# Problems with TJET Pic attached please help



## passingo (May 21, 2011)

I have a T-Jet 2 with bulk ink system. It was printing fine then I got this print ( see attached pic ) looks like black lines running on the outside of the print.I did all the normal cleaning and nothing seems to help. Any ideas ? Thanks in advance for any help.


----------



## FatKat Printz (Dec 26, 2008)

Have you done a nozzle check?
Check you encoder for fingerprints.dust and dirt. Gently with a lint free cloth spray some oringnal windex w/ ammonia and gently wipe around the.printer. Check your ribbon cable and as Harry stated behind the printhead is a wheel with teeth sometimes lint and dust get in there. 

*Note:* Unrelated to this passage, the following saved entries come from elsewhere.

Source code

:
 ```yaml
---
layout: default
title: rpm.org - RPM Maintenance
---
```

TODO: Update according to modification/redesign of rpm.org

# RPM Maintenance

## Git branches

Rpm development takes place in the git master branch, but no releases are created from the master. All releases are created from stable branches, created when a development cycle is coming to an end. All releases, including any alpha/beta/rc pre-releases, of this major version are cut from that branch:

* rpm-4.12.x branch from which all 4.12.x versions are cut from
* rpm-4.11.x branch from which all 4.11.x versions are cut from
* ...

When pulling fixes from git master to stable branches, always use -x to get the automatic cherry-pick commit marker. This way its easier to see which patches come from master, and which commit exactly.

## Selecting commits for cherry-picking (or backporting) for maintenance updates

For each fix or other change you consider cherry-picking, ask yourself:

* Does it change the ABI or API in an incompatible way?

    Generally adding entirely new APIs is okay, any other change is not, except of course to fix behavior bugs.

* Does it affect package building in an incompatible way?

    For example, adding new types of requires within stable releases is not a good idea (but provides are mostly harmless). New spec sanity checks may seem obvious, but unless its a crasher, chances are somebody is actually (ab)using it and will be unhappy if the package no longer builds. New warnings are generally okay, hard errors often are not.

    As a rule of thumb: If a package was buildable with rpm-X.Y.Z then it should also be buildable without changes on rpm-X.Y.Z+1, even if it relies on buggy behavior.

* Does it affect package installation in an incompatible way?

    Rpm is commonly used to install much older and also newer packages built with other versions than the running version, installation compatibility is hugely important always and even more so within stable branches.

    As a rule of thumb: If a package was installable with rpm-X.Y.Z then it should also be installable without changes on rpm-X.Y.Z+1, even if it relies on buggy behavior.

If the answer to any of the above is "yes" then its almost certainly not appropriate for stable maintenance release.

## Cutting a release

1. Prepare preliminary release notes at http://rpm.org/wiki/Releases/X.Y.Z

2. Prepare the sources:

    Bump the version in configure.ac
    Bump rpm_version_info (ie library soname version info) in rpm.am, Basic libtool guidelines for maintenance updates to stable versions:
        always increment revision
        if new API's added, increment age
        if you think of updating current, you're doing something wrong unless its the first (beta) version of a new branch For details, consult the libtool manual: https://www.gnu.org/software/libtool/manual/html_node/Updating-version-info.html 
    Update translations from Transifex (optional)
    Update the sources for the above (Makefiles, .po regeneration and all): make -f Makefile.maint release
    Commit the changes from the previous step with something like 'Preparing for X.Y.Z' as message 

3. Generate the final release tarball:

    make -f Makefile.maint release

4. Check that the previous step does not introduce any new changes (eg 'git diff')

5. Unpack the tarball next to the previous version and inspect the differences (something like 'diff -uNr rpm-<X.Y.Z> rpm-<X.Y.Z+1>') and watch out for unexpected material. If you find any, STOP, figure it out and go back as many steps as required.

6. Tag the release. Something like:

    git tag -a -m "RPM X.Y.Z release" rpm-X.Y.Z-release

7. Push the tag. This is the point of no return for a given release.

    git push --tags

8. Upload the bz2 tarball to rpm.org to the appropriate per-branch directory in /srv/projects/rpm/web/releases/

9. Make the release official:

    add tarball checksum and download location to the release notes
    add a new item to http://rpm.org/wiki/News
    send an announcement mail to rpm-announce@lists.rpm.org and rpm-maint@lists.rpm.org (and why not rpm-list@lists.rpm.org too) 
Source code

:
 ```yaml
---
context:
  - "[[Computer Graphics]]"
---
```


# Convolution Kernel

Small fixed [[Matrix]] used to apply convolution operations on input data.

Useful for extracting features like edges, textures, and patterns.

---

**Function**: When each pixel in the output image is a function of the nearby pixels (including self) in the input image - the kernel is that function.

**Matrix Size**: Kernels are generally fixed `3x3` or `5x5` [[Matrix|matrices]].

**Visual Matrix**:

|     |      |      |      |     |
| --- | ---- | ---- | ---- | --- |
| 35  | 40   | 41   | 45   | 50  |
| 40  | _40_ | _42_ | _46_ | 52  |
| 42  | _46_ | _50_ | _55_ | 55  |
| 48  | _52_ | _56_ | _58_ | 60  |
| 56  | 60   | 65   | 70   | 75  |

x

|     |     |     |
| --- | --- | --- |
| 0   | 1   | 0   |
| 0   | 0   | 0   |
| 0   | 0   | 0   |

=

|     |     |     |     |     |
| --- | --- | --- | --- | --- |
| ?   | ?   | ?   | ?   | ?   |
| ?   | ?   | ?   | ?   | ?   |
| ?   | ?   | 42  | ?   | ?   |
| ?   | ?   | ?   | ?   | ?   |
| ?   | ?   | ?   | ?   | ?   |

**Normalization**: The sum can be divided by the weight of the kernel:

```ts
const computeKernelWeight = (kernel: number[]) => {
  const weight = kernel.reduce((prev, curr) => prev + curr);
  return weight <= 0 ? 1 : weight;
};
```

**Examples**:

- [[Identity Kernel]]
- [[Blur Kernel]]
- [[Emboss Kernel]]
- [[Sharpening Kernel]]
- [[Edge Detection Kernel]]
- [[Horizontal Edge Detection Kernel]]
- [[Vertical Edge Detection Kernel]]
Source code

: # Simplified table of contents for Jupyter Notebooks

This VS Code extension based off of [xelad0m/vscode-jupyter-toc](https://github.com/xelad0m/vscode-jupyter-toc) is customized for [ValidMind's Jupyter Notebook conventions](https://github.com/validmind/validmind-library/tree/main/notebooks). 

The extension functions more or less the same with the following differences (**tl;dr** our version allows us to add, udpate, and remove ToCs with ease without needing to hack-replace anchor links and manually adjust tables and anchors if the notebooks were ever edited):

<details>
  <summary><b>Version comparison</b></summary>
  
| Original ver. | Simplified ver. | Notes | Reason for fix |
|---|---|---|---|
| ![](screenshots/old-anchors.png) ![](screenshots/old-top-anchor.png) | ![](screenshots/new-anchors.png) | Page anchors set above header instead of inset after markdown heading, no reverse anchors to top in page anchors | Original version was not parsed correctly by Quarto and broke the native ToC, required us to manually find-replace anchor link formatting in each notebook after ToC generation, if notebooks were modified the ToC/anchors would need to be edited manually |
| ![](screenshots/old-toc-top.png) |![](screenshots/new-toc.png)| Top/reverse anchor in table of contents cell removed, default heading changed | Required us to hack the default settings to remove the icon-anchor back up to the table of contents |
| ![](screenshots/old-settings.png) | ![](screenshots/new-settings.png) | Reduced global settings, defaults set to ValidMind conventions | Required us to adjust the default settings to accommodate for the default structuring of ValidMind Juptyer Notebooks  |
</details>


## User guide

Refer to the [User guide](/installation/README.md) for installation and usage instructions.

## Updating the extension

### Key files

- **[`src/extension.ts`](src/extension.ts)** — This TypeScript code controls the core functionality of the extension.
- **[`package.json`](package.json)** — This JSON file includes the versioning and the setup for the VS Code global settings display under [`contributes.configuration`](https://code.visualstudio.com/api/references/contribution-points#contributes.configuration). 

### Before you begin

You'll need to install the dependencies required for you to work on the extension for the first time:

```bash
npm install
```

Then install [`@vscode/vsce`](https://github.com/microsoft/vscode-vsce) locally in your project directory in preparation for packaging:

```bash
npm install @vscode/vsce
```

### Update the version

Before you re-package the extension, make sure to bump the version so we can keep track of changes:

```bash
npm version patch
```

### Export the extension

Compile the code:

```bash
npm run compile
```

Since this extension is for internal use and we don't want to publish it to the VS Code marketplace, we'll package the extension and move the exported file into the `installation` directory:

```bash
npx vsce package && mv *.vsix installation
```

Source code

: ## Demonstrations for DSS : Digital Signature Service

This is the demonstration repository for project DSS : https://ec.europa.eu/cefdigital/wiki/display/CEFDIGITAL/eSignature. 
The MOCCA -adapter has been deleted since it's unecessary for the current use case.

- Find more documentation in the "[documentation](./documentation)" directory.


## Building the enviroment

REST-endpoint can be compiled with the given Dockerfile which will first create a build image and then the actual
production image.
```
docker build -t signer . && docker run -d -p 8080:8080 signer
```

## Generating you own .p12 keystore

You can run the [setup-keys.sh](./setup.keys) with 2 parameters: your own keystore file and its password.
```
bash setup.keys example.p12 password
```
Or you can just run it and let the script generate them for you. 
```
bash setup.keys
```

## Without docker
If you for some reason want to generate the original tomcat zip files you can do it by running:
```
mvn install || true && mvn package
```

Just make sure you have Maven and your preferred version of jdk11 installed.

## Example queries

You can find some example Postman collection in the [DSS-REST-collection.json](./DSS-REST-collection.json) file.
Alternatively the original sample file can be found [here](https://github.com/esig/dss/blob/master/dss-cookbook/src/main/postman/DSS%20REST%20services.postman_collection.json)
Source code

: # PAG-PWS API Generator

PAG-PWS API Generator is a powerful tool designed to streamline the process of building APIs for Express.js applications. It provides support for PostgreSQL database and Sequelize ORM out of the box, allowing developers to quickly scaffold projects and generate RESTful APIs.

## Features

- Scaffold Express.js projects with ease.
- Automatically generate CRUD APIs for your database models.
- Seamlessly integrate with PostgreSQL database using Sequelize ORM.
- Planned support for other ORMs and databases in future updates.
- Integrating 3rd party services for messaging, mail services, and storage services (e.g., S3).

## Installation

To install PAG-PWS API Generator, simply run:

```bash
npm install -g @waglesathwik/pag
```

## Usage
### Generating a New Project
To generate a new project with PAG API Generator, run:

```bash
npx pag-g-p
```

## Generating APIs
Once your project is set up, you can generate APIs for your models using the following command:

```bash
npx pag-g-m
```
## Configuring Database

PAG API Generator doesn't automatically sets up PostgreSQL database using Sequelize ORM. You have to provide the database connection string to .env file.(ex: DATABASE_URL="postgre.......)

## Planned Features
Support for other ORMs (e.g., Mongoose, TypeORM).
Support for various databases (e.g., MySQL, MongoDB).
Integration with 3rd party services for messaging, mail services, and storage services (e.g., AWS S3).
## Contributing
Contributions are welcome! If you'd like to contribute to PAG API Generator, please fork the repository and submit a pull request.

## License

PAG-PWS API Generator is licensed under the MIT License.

Also your in encoder spring make sure it securely on and not stretched out.


----------



## equipmentzone (Mar 26, 2008)

passingo said:


> I have a T-Jet 2 with bulk ink system. It was printing fine then I got this print ( see attached pic ) looks like black lines running on the outside of the print.I did all the normal cleaning and nothing seems to help. Any ideas ? Thanks in advance for any help.




Clean the gear on the carriage motor (the one that moves the print head back and forth). The gear has cogs on it that can get clogged with dirt which can cause the belt to skip. Wipe the gear with Windex or 409 and take a pick and make sure the grooves in the gear are clean. Do this every month or two as part of a regular maintenance schedule.

Harry
Equipment Zone


----------



## passingo (May 21, 2011)

Ok, so I changed the spring out on the encoder strip, cleaned the encoder strip, cleaned the gears and I am still getting the same results. I purchased the machine from Equipment Zone in March and have printed about 1500 shirts on it. Could it be the print head itself? I have attached a new picture.
Any other advise?


----------



## equipmentzone (Mar 26, 2008)

passingo said:


> Ok, so I changed the spring out on the encoder strip, cleaned the encoder strip, cleaned the gears and I am still getting the same results. I purchased the machine from Equipment Zone in March and have printed about 1500 shirts on it. Could it be the print head itself? I have attached a new picture.
> Any other advise?




It could just be something in this artwork itself. To be sure try printing a shirt with other artwork that you successfully printed before to see if you get the same problem.

Harry
Equipment Zone


----------



## passingo (May 21, 2011)

I have printed several different designs with the same results every time.


----------



## equipmentzone (Mar 26, 2008)

passingo said:


> I have printed several different designs with the same results every time.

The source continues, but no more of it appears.